─── Input data ───

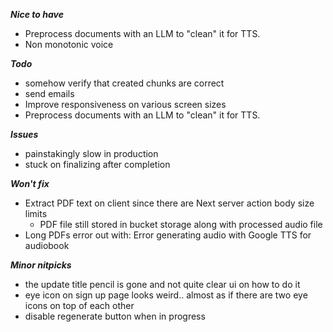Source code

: ***Nice to have***
- Preprocess documents with an LLM to "clean" it for TTS.
- Non monotonic voice

***Todo***
- somehow verify that created chunks are correct
- send emails
- Improve responsiveness on various screen sizes
- Preprocess documents with an LLM to "clean" it for TTS.

**_Issues_**
- painstakingly slow in production
- stuck on finalizing after completion

***Won't fix***
- Extract PDF text on client since there are Next server action body size limits
  - PDF file still stored in bucket storage along with processed audio file
- Long PDFs error out with: Error generating audio with Google TTS for audiobook


***Minor nitpicks***
- the update title pencil is gone and not quite clear ui on how to do it
- eye icon on sign up page looks weird.. almost as if there are two eye icons on top of each other
- disable regenerate button when in progress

───

* _Your assignment_
Every line from the one that has "- Non monotonic voice" down to the last line above must be written out exactly, with both ends included and nothing else.

* _Expected output_
- Non monotonic voice

***Todo***
- somehow verify that created chunks are correct
- send emails
- Improve responsiveness on various screen sizes
- Preprocess documents with an LLM to "clean" it for TTS.

**_Issues_**
- painstakingly slow in production
- stuck on finalizing after completion

***Won't fix***
- Extract PDF text on client since there are Next server action body size limits
  - PDF file still stored in bucket storage along with processed audio file
- Long PDFs error out with: Error generating audio with Google TTS for audiobook


***Minor nitpicks***
- the update title pencil is gone and not quite clear ui on how to do it
- eye icon on sign up page looks weird.. almost as if there are two eye icons on top of each other
- disable regenerate button when in progress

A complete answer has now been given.